In several other parts of the essay, she hinted that, as has been speculated in recent months, many of those friendships have since faded, either due to vague “drama” or to the Great Kimye Feud of 2016. “Something about ‘we’re in our young twenties!’ hurls people together into groups that can feel like your chosen family. And maybe they will be for the rest of your life. Or maybe they’ll just be your comrades for an important phase, but not forever. It’s sad but sometimes when you grow, you outgrow relationships. You may leave behind friendships along the way, but you’ll always keep the memories,” she wrote in one blurb.
“Banish the drama. You only have so much room in your life and so much energy to give to those in it. Be discerning. If someone in your life is hurting you, draining you, or causing you pain in a way that feels unresolvable, blocking their number isn’t cruel. It’s just a simple setting on your phone that will eliminate drama if you so choose to use it,” she added in another.

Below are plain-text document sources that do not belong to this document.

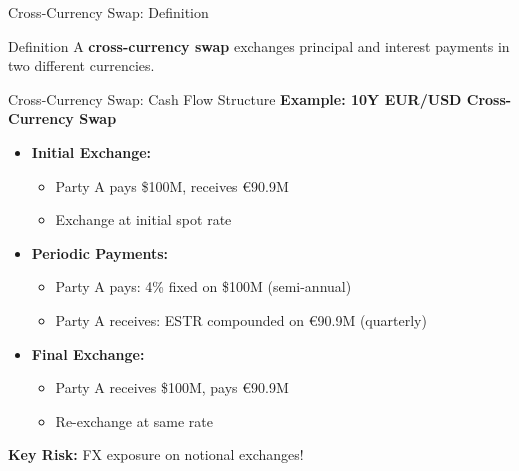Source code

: \documentclass[aspectratio=169,11pt]{beamer}
\begin{document}
\begin{frame}{Cross-Currency Swap: Definition}
\begin{block}{Definition}
A \textbf{cross-currency swap} exchanges principal and interest payments in two different currencies.
\end{block}

\begin{center}
\end{center}
\end{frame}

\begin{frame}{Cross-Currency Swap: Cash Flow Structure}
\textbf{Example: 10Y EUR/USD Cross-Currency Swap}

\begin{itemize}
    \item \textbf{Initial Exchange:}
    \begin{itemize}
        \item Party A pays \$100M, receives €90.9M
        \item Exchange at initial spot rate
    \end{itemize}

    \item \textbf{Periodic Payments:}
    \begin{itemize}
        \item Party A pays: 4\% fixed on \$100M (semi-annual)
        \item Party A receives: ESTR compounded on €90.9M (quarterly)
    \end{itemize}

    \item \textbf{Final Exchange:}
    \begin{itemize}
        \item Party A receives \$100M, pays €90.9M
        \item Re-exchange at same rate
    \end{itemize}
\end{itemize}

\textbf{Key Risk:} FX exposure on notional exchanges!
\end{frame}
\end{document}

That doesn’t mean, of course, that Swift is now alone and friendless, with only Joe Alwyn and the memories of the millions of fans who filled stadiums to see her on tour to keep her company. Not only does she thank the friends who “stuck around” in her essay, but she’s also slowly begun to publicize those friendships once again. Blake Lively, Gigi Hadid, and Emma Stone all attended Reputation concerts; Swift hosted an over-the-top New Year’s Eve costume party at her N.Y.C. apartment; and we finally received proof that she and her original supermodel BFF, Karlie Kloss, are indeed still friends. Let’s call it Squad Lite.